EXTRACTED MATERIAL Start Marker
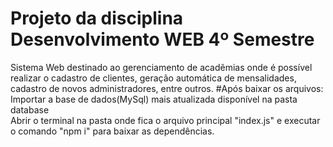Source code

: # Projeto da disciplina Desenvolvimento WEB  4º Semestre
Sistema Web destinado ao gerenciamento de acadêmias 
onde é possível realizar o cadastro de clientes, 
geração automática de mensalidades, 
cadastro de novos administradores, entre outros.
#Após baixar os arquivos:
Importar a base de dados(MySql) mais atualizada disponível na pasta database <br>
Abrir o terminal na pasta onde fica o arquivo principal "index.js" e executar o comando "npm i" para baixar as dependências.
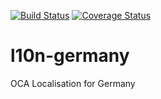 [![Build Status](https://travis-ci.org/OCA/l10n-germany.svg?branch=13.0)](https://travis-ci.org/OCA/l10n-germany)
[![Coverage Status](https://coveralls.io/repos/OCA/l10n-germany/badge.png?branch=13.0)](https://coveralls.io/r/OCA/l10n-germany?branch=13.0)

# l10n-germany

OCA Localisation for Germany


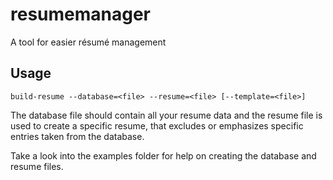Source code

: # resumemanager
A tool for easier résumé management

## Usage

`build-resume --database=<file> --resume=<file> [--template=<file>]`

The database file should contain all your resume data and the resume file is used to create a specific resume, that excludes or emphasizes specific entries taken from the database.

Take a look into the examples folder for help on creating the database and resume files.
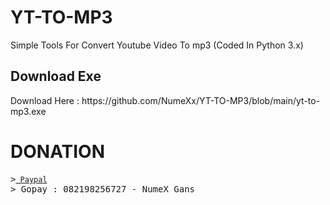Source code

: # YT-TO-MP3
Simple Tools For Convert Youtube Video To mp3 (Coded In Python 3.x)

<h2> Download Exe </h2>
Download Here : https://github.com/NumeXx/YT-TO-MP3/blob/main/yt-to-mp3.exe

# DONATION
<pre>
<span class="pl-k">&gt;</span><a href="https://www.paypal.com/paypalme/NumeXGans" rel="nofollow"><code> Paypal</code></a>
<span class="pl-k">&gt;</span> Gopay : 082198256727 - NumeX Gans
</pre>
EXTRACTED MATERIAL End Marker
EXTRACTED MATERIAL Start Marker
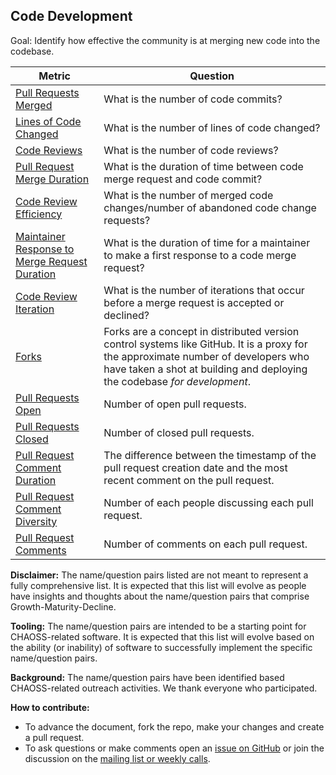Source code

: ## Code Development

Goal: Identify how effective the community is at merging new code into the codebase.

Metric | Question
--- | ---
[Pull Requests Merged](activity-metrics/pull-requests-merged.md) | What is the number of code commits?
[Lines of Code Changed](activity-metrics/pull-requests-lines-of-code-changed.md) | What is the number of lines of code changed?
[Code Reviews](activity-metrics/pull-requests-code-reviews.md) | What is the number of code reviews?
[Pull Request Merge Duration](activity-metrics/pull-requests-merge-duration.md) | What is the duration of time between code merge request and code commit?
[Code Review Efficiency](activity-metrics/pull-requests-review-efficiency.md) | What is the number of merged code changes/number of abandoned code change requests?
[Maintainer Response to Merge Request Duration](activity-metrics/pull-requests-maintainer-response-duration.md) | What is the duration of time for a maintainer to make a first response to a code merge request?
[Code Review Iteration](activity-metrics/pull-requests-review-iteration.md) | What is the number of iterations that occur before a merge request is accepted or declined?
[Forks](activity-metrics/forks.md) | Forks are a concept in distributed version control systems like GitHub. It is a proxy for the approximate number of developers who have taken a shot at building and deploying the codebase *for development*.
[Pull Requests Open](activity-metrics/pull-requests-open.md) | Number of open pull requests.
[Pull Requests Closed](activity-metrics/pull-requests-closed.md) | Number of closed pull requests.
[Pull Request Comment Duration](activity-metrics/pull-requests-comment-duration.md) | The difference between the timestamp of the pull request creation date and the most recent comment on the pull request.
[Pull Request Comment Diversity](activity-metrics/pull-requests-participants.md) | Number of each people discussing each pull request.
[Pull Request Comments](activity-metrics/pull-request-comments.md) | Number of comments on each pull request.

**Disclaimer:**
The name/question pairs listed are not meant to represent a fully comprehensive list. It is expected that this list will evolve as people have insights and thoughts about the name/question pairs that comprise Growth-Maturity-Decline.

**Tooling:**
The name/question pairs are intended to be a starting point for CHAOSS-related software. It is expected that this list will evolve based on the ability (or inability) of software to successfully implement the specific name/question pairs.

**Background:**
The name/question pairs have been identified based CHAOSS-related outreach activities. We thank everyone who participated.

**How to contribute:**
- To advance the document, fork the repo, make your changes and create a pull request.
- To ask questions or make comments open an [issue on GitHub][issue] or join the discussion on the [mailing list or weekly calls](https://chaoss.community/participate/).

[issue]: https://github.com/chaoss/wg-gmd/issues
EXTRACTED MATERIAL End Marker
**WORK TO BE COMPLETED**
The records are given above. Copy each line in them that holds "span".

**EXERCISE OUTPUT**
<span class="pl-k">&gt;</span><a href="https://www.paypal.com/paypalme/NumeXGans" rel="nofollow"><code> Paypal</code></a>
<span class="pl-k">&gt;</span> Gopay : 082198256727 - NumeX Gans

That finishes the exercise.